Angry army reservists marched to a park near Prime Minister Ehud Olmert's office to demand an official inquiry into the conduct of government officials and senior military officers during the conflict in Lebanon.
Reservists like Yossi Avigor say they went into battle without enough equipment, or proper direction about what their mission was. He says senior officials responsible for the conduct of the war should resign.
"I do not think they should remain in their offices," he said. "When we came to the army we thought all the storages had everything. I did not have a vest. If I did not bring a vest from home I could not have gone to battle. I had a friend who got an army shirt on the third day. We think that everybody without exception should pay the price for this fault in the war."
A separate group of reserve parachutists have published a letter in a leading Israeli newspaper, saying indecision by their superiors, led to the cancellation of all of their missions. In their letter the reservists say their experience was typical of many soldiers and was one reason why Israel was unable to "deliver a knockout blow to Hezbollah," which one day before a ceasefire went into effect launched nearly 250 rockets against towns in northern Israel.
Speaking Monday on a tour of rocket-damaged buildings in the north, Prime Minister Olmert rejected the criticism, saying he would not slander the army or engage in self-flagellation.
Israeli Defense Minister Amir Peretz has said the government will conduct an inquiry, but the protesting reservists and their supporters in Israel's Knesset, or parliament, are calling for state commission of inquiry like those that examined failures by Israel's commanders during wars in 1973 and 1982. In 1982, then-Defense Minister Ariel Sharon was forced to resign after being found indirectly responsible for the deaths of hundreds of Palestinians who were killed by Lebanese Christian militias allied with Israel.
Two senior U.N. envoys, Terje Roed Larson and Vijay Nambiar, held talks with senior Israeli officials on Monday.

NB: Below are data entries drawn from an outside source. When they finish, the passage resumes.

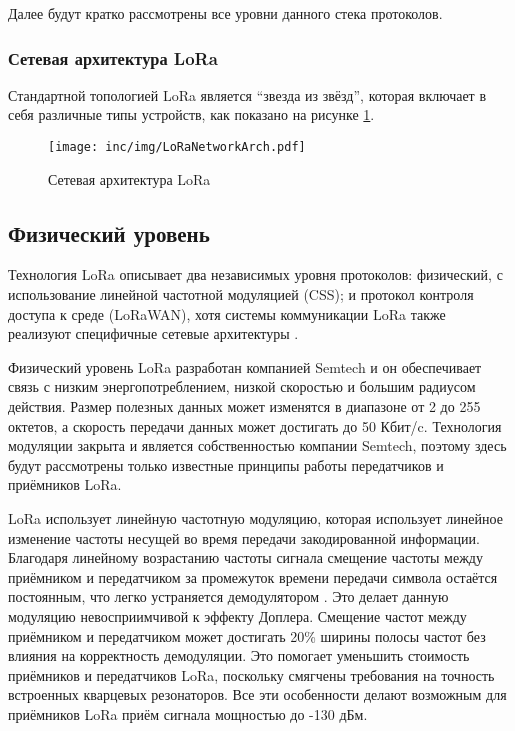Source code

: Далее будут кратко рассмотрены все уровни данного стека протоколов.

\subsubsection{Сетевая архитектура LoRa}

Стандартной топологией LoRa является ``звезда из звёзд'', которая включает в себя различные типы устройств, как показано на рисунке \ref{fig:loranetworkarch}.

\begin{figure}[ht]
  \centering
  \texttt{[image: inc/img/LoRaNetworkArch.pdf]}
  \caption{Сетевая архитектура LoRa}
  \label{fig:loranetworkarch}
\end{figure}

\subsection{Физический уровень}

Технология LoRa описывает два независимых уровня протоколов: физический, с использование линейной частотной модуляцией (CSS); и протокол контроля доступа к среде (LoRaWAN), хотя системы коммуникации LoRa также реализуют специфичные сетевые архитектуры \cite{augustin2016}.

Физический уровень LoRa разработан компанией Semtech и он обеспечивает связь с низким энергопотреблением, низкой скоростью и большим радиусом действия.
Размер полезных данных может изменятся в диапазоне от 2 до 255 октетов, а скорость передачи данных может достигать до 50 Кбит/c. 
Технология модуляции закрыта и является собственностью компании Semtech, поэтому здесь будут рассмотрены только известные принципы работы передатчиков и приёмников LoRa.

LoRa использует линейную частотную модуляцию, которая использует линейное изменение частоты несущей во время передачи закодированной информации.
Благодаря линейному возрастанию частоты сигнала смещение частоты между приёмником и передатчиком за промежуток времени передачи символа остаётся постоянным, что легко устраняется демодулятором \cite{augustin2016}. 
Это делает данную модуляцию невосприимчивой к эффекту Доплера.
Смещение частот между приёмником и передатчиком может достигать 20\% ширины полосы частот без влияния на корректность демодуляции.
Это помогает уменьшить стоимость приёмников и передатчиков LoRa, поскольку смягчены требования на точность встроенных кварцевых резонаторов.
Все эти особенности делают возможным для приёмников LoRa приём сигнала мощностью 
до -130 дБм.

U.N. officials say they hope to finalize the rules of engagement for the U.N. peacekeeping force in Lebanon in the next few days. A number of potential peacekeeping nations have said they will not send troops to the projected 15,000-member force as long as the mission and the rules of engagement remain ill-defined.
Prime Minister Olmert says his country wants Italy to lead the force. Speaking Monday, after talks with Turkey's Foreign Minister, he said he hoped Turkey would also join the effort.
"Turkey is trusted by Israel and can play an important stabilizing role in the Middle East," Olmert said.
Among the issues reportedly discussed between Israeli officials and U.N. envoys on Monday was a prisoner swap between Israel and Hezbollah. Late Monday, U.N. officials in Lebanon confirmed that five Lebanese men seized by Israeli forces during a commando raid on the eastern Lebanese city of Baalbek had been handed over to U.N. peacekeepers.
In his remarks on Monday, Prime Minister Olmert also rejected resuming peace talks with Syria. Some of Mr. Olmert's cabinet colleagues have called for a resumption of talks with Syria. But Mr. Olmert says Syria will not be a partner for peace until it stops supporting Hezbollah and threatening Israel.